The practical mistake to avoid is thinking that because the contract is terminated, the cap and exclusions no longer bite. The correct position is: no more future performance, but the contract still controls liability for the breach that ended it.

Accrued rights survive; future rights fall away

Termination preserves accrued rights and extinguishes future ones. Money that fell due before termination remains payable; breaches committed before termination remain actionable; an indemnity triggered by a pre-termination event survives. What is lost is the right to future performance going forward.

So the timing of rights matters: a right that had already accrued at termination is kept, while one that depended on continued performance is not.

Drafting survival clauses

Do not rely only on a generic statement that a clause survives termination where there is real post-termination risk. List the clauses that must continue and state, for each, the period and scope - typically confidentiality, limitation of liability, indemnities, non-solicitation, audit and records, payment and true-up, intellectual property, and dispute resolution.
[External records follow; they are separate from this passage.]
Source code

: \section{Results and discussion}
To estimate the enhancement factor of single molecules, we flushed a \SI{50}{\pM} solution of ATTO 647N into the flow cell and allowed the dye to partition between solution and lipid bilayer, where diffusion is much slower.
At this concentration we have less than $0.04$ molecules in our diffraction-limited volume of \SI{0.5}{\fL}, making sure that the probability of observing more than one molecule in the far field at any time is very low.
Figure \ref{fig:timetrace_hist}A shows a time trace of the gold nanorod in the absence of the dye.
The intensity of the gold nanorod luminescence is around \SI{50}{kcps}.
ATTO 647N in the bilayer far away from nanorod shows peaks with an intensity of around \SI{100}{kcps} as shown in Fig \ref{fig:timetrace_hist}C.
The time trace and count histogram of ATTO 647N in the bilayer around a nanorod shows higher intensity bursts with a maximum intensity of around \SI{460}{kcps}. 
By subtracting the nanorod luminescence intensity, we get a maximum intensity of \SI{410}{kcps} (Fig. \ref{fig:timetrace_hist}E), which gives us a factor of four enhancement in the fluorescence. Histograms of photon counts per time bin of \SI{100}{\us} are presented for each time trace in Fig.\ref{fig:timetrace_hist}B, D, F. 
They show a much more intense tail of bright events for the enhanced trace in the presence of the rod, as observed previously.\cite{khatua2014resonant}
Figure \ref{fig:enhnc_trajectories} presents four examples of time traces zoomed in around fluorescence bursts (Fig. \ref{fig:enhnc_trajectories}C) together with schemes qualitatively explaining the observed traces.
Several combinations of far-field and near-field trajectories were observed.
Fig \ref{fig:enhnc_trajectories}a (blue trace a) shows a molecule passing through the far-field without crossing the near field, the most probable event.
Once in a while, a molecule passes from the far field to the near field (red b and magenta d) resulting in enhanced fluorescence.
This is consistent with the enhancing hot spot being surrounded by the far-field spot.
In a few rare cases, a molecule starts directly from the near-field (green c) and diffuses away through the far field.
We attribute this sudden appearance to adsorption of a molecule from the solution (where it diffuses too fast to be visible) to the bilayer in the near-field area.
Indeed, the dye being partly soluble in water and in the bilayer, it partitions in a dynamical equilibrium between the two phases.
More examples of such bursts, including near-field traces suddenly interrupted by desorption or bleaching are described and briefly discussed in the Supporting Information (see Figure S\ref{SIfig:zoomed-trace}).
For example: confidentiality to survive for a fixed number of years; limitation of liability and dispute resolution indefinitely; indemnities indefinitely for claims arising from pre-termination events. Specificity avoids arguments about what was meant to continue.

What to check

On termination, identify what survives by construction and by any express survival clause: the damages claim, the liability cap and exclusions, accrued payment rights, confidentiality, intellectual property, and dispute resolution. Do not assume the cap or exclusions have fallen away - they usually have not.

And when drafting, make survival deliberate: the time to decide what outlives the contract is before signing, not in the dispute that follows termination.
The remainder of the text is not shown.